ENTRIES SUPPLIED: Begin

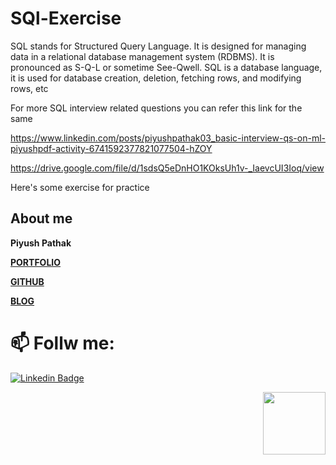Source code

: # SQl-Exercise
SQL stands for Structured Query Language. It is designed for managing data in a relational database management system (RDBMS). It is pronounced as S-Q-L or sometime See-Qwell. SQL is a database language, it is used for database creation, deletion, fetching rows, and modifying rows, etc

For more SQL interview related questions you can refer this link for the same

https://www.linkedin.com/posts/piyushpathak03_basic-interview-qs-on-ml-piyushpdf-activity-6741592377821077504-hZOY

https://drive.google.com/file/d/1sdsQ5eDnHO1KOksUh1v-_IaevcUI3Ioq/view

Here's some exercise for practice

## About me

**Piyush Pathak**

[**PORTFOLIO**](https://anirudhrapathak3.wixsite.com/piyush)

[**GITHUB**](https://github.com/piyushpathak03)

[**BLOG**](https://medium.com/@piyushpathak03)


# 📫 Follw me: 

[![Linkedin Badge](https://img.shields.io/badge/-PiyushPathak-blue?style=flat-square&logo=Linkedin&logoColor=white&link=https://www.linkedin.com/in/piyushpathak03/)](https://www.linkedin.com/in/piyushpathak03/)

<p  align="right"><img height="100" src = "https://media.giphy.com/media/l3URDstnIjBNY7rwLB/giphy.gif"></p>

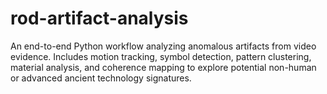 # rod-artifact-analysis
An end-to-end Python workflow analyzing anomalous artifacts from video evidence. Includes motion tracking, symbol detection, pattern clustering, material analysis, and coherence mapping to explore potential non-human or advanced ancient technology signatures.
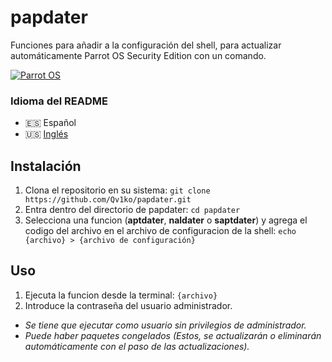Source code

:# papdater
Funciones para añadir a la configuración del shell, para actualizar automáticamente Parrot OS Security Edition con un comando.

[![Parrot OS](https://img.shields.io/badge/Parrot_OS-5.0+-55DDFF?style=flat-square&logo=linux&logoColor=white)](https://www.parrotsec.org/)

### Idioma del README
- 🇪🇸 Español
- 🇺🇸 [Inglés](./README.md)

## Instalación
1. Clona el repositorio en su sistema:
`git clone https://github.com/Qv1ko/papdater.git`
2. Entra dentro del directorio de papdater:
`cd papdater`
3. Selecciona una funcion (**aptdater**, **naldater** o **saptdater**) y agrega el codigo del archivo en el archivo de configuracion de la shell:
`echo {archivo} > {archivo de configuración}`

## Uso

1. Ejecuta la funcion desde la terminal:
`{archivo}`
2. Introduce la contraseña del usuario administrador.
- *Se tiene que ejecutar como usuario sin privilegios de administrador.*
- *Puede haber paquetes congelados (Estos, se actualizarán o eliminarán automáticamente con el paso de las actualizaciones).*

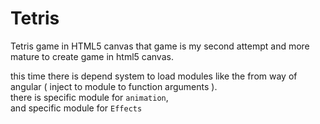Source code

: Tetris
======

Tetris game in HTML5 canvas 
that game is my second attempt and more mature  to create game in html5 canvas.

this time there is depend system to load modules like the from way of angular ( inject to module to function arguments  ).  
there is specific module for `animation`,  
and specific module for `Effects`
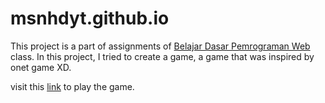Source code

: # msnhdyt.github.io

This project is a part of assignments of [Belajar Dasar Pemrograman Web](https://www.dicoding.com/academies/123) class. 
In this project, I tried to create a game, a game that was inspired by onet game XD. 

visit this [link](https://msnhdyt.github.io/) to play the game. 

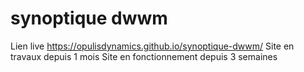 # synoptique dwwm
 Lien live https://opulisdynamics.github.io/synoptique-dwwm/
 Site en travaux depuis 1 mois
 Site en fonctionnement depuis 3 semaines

ENTRIES SUPPLIED: End

TASK ITEM ->
A single number is the answer here: how many lines above carry the string "usuario"?

RESULT OF THIS TASK ->
2